„Fit bis 100 Jahre” – Stader diskutieren über Leben im Alter

Die Initiative Komvia hat Stader zu einem Dialog über das Leben im Alter eingeladen. Es ging um das starre deutsche Pflegesystem und wie es zum Besseren verändert werden könnte.

Stade. In der Wohnstätte Stade diskutierten etwa 40 Menschen über die Frage „Wie möchten wir im Alter leben?”. Organisiert wurde der Bürgerdialog von der Initiative Komvia (Kommunale Versorgungsinnovation im Alter), die es sich auf die Fahnen geschrieben hat, die Selbstständigkeit von alten Menschen bis ins hohe Alter zu erhalten. „Eine alternde Gesellschaft kann man nicht ins Bett pflegen”, sagt einer der Referenten und Komvia-Mitglied, Lars Jessen.

Zunächst begrüßen Christian Pape, Vorstand der Wohnstätte Stade, und Wencke Delekat die Anwesenden. Die Staderin ist Gründerin des Unternehmens Seniorensport und von Komvia. Delekat und die Wirtschaftspsychologin Annemarie Fajardo, die ebenfalls zur Komvia-Initiative gehört, führen durch den Nachmittag.

Herausforderungen für alte Menschen in Stade

Zu Beginn fragt Fajardo das Publikum nach seinen Wünschen für ein Leben im Alter. Schnell zeigt sich, dass alte Menschen in Stade auf verschiedene Herausforderungen stoßen. Eine Sprecherin wünscht sich bessere Wege für Rollatoren; zur Sprache kommen ebenfalls unzureichende ÖPNV-Anbindungen und der Wunsch nach Bedarfstaxis.

Anderen ist soziale Teilhabe und Vernetzung von alten Menschen besonders wichtig: „Ich möchte mich selbst noch einbringen und hilfreich sein”, sagt eine Frau. Ein 92-jähriger Teilnehmer macht darauf aufmerksam, wie schwer es sei, nachts im Notfall einen Arzt kontaktieren zu können. So könne ambulante Pflege nicht funktionieren. Ein Wunsch seinerseits: noch mit 100 fit und selbstständig zu sein.
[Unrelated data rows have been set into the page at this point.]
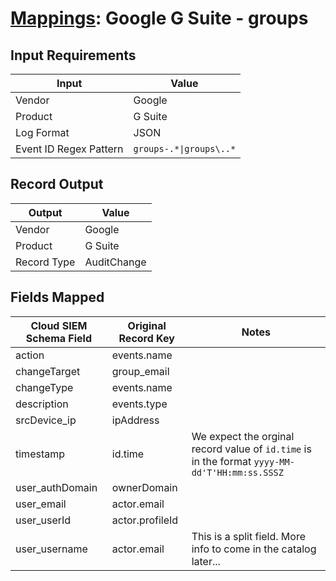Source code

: # [Mappings](README.md): Google G Suite - groups

## Input Requirements

|Input|Value|
|-----|-----|
|Vendor|Google|
|Product|G Suite|
|Log Format|JSON|
|Event ID Regex Pattern|`groups-.*\|groups\..*`|

## Record Output

|Output|Value|
|------|-----|
|Vendor|Google|
|Product|G Suite|
|Record Type|AuditChange|

## Fields Mapped

|Cloud SIEM Schema Field|Original Record Key|Notes|
|-----------------------|-------------------|-----|
|action|events.name||
|changeTarget|group_email||
|changeType|events.name||
|description|events.type||
|srcDevice_ip|ipAddress||
|timestamp|id.time|We expect the orginal record value of `id.time` is in the format `yyyy-MM-dd'T'HH:mm:ss.SSSZ`|
|user_authDomain|ownerDomain||
|user_email|actor.email||
|user_userId|actor.profileId||
|user_username|actor.email|This is a split field. More info to come in the catalog later...|

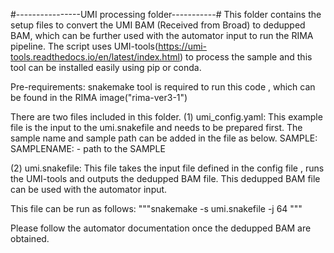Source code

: #----------------UMI processing folder-----------#
This folder contains the setup files to convert the UMI BAM (Received from Broad) to dedupped BAM, which can be further used with the automator input to run the RIMA pipeline.
The script uses UMI-tools(https://umi-tools.readthedocs.io/en/latest/index.html) to process the sample and this tool can be installed easily using pip or conda.

Pre-requirements: snakemake tool is required to run this code , which can be found in the RIMA image("rima-ver3-1")

There are two files included in this folder.
(1) umi_config.yaml: This example file is the input to the umi.snakefile and needs to be prepared first. The sample name and sample path can be added in the file as below.
SAMPLE:
  SAMPLENAME:
    - path to the SAMPLE

(2) umi.snakefile: This file takes the input file defined in the config file , runs the UMI-tools and outputs the dedupped BAM file. This dedupped BAM file can be used with the automator input.


This file can be run as follows:
  """snakemake -s umi.snakefile  -j 64 """  



Please follow the automator documentation once the dedupped BAM are obtained.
Pflege muss vor dem Pflegegrad beginnen

Anschließend stellt Lars Jessen das dänische Pflegekonzept vor. Der dänische Unternehmer erklärt, das Ziel bestehe darin, dass Menschen so lange wie möglich aktiv bleiben. Nach einer Verletzung beispielsweise versuchten Pflegekräfte, den Betroffenen ihre Selbstständigkeit durch Training zurückzugeben.

Außerdem plädiert Jessen für eine Pflege, die ansetzt, bevor ein Pflegegrad notwendig wird, und zwar durch präventive Arbeit. Dafür liege die Verantwortung teilweise bei den Menschen selbst, zum Beispiel durch gesunde Ernährung, genügend Bewegung und das Aufrechterhalten sozialer Kontakte.

Was kann man in Deutschland anders machen?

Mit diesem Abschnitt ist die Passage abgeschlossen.